Vascular smooth muscle cell phenotype is modulated by ligands of the lymphotoxin β receptor and the tumor necrosis factor receptor

Objective

Vascular smooth muscle cells (VSMCs) undergo a phenotypic-switching process during the generation of unstable atheroma plaques. In this investigation, the potential implication of the tumor necrosis factor superfamily (TNFSF) ligands, in the gene expression signature associated with VSMC plasticity was studied.

Material and methods

Human aortic (ha)VSMCs were obtained commercially and treated with the cytokine TNFSF14, also called LIGHT, the lymphotoxin alpha (LTα), the heterotrimer LTα₁β₂ or with vehicle for 72 h. The effect of the different treatments on gene expression was analyzed by quantitative PCR and included the study of genes associated with myofibroblast-like cell function, osteochondrogenesis, pluripotency, lymphorganogenesis and macrophage-like cell function.

Results

HaVSMCs displayed a change in myofibroblast-like cell genes which consisted in reduced COL1A1 and TGFB1 mRNA levels when treated with LTα or LIGHT and with augmented MMP9 expression levels when treated with LTα. LTα and LIGHT treatments also diminished the expression of genes associated with osteochondrogenesis and pluripotency SOX9, CKIT, and KLF4. By contrary, all the above genes were no affected by the treatment with the trimer LTα₁β₂. In addition, haVSMC treatment with LTα, LTα₁β₂ and LIGHT altered lymphorganogenic cytokine gene expression which consisted of augmented CCL20 and CCL21 mRNA levels by LTα and a reduction in the gene expression of CCL21 and CXCL13 by LIGHT and LTα₁β₂ respectively.

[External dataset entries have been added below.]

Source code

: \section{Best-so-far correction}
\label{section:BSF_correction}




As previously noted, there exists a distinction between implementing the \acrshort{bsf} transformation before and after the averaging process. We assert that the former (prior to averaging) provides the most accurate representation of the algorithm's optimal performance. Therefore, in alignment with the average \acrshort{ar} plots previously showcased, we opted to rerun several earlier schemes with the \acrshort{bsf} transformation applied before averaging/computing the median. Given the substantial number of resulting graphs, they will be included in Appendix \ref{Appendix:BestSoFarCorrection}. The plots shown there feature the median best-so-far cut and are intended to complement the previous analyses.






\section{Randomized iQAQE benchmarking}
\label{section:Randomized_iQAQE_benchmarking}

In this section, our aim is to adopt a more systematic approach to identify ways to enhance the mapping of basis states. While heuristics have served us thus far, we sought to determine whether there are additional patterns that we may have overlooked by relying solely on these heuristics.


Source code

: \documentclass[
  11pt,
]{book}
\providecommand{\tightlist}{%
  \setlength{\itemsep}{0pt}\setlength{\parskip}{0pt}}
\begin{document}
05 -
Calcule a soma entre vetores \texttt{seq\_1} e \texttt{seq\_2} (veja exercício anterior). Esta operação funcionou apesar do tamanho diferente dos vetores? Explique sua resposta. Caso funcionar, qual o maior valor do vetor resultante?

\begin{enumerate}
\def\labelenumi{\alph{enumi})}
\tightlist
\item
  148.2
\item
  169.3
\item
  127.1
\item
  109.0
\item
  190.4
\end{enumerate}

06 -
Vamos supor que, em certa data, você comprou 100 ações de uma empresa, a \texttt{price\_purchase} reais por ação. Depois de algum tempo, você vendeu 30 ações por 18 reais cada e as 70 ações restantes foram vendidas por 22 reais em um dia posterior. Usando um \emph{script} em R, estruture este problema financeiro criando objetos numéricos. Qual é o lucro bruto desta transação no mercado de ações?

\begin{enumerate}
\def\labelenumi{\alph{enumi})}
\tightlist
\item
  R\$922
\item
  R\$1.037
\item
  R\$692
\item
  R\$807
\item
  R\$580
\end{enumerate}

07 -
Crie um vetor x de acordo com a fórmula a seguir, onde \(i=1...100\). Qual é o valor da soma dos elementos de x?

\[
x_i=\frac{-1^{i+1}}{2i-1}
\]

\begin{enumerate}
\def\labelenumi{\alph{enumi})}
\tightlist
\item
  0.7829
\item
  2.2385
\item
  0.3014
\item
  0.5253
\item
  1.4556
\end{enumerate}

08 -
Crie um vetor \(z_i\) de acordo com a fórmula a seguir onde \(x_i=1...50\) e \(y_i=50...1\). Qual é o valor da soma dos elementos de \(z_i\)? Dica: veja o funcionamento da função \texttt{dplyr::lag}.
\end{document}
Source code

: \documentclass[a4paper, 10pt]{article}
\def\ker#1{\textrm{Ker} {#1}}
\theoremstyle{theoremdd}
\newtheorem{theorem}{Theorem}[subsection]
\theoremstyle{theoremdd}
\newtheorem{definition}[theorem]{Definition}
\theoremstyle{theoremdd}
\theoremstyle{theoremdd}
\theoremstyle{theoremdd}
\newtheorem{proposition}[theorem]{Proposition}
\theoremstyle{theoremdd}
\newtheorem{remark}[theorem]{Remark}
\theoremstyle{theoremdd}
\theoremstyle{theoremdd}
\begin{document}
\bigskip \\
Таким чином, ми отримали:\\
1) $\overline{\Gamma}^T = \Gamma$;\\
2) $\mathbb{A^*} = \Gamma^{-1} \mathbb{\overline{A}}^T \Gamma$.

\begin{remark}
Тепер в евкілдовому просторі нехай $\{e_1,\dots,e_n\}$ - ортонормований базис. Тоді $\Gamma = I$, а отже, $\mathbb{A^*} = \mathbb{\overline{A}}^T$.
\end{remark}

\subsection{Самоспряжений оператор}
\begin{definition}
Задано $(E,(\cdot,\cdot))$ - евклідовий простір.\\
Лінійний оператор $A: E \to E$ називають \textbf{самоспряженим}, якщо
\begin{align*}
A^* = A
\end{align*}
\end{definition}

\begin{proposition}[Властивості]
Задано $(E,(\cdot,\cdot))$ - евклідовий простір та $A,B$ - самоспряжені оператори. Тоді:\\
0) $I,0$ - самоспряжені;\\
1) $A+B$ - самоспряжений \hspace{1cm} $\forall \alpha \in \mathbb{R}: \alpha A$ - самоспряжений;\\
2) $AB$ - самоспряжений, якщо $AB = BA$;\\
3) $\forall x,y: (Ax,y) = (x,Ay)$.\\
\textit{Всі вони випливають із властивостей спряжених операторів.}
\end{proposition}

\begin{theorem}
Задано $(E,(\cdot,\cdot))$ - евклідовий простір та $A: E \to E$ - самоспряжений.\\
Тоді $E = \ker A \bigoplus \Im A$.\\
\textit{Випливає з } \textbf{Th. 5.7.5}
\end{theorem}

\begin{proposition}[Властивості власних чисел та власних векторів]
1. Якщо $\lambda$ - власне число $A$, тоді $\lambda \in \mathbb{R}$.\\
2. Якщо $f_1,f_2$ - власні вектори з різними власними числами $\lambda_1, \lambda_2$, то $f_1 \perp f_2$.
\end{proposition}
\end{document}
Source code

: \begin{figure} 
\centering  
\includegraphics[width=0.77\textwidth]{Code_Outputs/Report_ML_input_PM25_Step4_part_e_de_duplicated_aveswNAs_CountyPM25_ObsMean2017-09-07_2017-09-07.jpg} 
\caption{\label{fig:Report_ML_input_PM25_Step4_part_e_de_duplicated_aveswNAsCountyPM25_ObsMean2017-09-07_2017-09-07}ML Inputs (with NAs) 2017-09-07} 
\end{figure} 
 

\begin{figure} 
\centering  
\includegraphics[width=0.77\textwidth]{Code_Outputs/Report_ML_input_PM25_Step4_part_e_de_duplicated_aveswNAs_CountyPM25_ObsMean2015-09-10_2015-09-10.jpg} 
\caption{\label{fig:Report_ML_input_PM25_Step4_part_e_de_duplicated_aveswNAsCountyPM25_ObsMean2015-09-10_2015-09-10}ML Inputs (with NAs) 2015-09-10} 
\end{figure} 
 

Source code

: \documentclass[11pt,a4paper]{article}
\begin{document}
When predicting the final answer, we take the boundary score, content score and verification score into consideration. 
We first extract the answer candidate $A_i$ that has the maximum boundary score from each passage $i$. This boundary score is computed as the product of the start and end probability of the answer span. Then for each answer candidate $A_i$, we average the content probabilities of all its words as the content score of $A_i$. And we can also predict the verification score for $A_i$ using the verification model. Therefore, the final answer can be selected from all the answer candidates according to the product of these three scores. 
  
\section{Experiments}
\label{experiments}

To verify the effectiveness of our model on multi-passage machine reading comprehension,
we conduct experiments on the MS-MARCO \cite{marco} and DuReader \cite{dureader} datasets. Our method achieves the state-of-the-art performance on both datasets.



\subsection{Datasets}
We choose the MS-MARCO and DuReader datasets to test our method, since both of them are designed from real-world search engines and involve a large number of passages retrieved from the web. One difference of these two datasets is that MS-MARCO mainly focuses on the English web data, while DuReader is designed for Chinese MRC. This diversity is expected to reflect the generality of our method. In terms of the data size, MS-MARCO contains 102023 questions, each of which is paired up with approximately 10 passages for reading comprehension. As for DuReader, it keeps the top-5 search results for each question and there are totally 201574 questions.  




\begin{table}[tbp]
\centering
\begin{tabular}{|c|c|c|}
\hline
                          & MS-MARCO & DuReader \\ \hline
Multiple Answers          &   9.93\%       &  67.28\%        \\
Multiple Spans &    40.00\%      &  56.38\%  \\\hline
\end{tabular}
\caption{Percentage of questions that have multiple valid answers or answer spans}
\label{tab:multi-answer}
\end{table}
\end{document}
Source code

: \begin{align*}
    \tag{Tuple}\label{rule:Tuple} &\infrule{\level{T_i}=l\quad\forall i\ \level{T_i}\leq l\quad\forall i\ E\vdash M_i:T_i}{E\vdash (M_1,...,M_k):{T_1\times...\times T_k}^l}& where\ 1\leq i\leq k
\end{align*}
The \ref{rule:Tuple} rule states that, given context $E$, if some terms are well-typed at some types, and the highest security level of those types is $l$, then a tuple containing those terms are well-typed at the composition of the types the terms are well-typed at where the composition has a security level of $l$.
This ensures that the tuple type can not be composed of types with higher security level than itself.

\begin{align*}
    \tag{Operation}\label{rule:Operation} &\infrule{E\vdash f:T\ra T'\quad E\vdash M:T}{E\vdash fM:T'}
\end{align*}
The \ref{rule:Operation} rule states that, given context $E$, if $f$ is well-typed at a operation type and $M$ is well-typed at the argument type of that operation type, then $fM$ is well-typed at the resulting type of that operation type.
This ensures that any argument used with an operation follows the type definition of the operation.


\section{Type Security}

Neither, LTα or LIGHT or LTα₁β₂ treatments affected the expression of macrophage-like cell markers in haVSMC.

Conclusions

Altogether, indicates that the TNFSF ligands through their interconnected network of signaling, are important in the preservation of VSMC identity against the acquisition of a genetic expression signature compatible with functional cellular plasticity.